Travel to the Jerrie Mock Exhibit Dedication · · PAGE 18.
June 17, 2016: I stopped by the Columbus
Airport on Friday afternoon to take this photo of the place where Jerrie's 1964 record
flight began. This hangar was the location of Lane Aviation in 1964. This
photo looking through the airport perimeter fence was the best I could do to show most of
the building as it exists today.
This second photo looks through a gap in the fence at an access gate a little
further south from the photo above. The fuel tanks block the view of the hangar
door.
NetJets has the hangar on the east side of the old Lane Aviation hangar.
This is the view of the main portion of the Columbus Airport. The older
control tower is seen near the left side of the photo.
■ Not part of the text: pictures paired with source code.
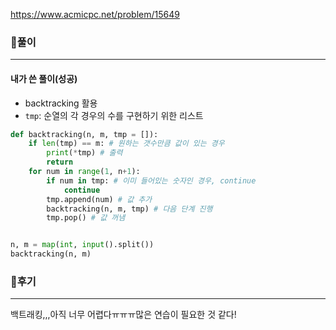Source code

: https://www.acmicpc.net/problem/15649



### 📌풀이

----

#### 내가 쓴 풀이(성공)

- backtracking 활용
- `tmp`: 순열의 각 경우의 수를 구현하기 위한 리스트

```python
def backtracking(n, m, tmp = []): 
    if len(tmp) == m: # 원하는 갯수만큼 값이 있는 경우
        print(*tmp) # 출력
        return
    for num in range(1, n+1):
        if num in tmp: # 이미 들어있는 숫자인 경우, continue
            continue
        tmp.append(num) # 값 추가
        backtracking(n, m, tmp) # 다음 단계 진행
        tmp.pop() # 값 꺼냄


n, m = map(int, input().split())
backtracking(n, m)
```





### 📌후기

---

백트래킹,,,아직 너무 어렵다ㅠㅠㅠ많은 연습이 필요한 것 같다!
The modern tower is seen at
the right side of this photo is also visible in the Google Earth scenery.
This closer look shows all the new hotels constructed along the airport access
road between the new control tower and the terminal buildings.
Jerrie Mock Exhibit at the Works Museum
If you think the Air & Space Museum has an exhibit about Jerrie Mock, you
are only partly correct. Her Cessna 180 is on display at the Udvar-Hazy Museum near
the Dulles Airport. The Works Museum in Newark, Ohio is an affiliate of the
Smithsonian Museum and has the first hands-on exhibit to provide details of her 1964
flights around the world. That full-size black and white image of Jerrie below was
taken the morning of her departure on the 29-day adventure. This similar aircraft is
open for museum visitors to get a feel of what it was like for Jerrie inside her airplane
on those long flights. This Cessna fuselage with wings is mounted on a stand to save
floor space in the exhibit area as you will see in more photos further down this page.
Here is that original photo from March 19, 1964 prior to her departure from
Columbus Airport.
This display case is in front of the LEFT wing of the Cessna in the exhibit
area. This is the wash & wear drip dry outfit Jerrie wore when she was flying
around the world in 1964. A copy of her original 1970 book about her flight is on
display. You can see those high-heel shoes in the photo above. She always put
them on when she arrived at each stop along her trip.
This interactive computer monitor can show news reel interviews with Jerrie
from 1964 and later as she set other aviation world records. The image seen on the
screen below was taken at the Cairo, Egypt airport before her departure from there.
I noticed one video on this monitor was taken during her arrival in Oakland, California
two days before she flew home to Columbus completing her trip around the world. A
second video interactive computer monitor is under the other wing of the airplane not seen
behind the display case in the photo above. A computer flight simulator is half seen
behind the tall display case. I took these photos on Friday, the day before the
exhibit opened.
The Columbus Dispatch newspaper was a sponsor of the 1964 flight. They posted a story about the opening of the exhibit you can read via this link to a page on their web site:
This is both sides of the card printed for the opening day of the Jerrie Mock
exhibit.
I received this invitation by mail on May 20, 2016.
I arrived at the museum at 8 AM Saturday morning to set up my computer in the main meeting room. I started my 15-minute movie of Jerrie's Google Earth departure from the Columbus Airport with accelerated video and some pauses during the flight to Bermuda. The 9-part Windows Media Video files movie repeated a few times until 9 AM. I would also show it one time with narration to start my 10 AM presentation.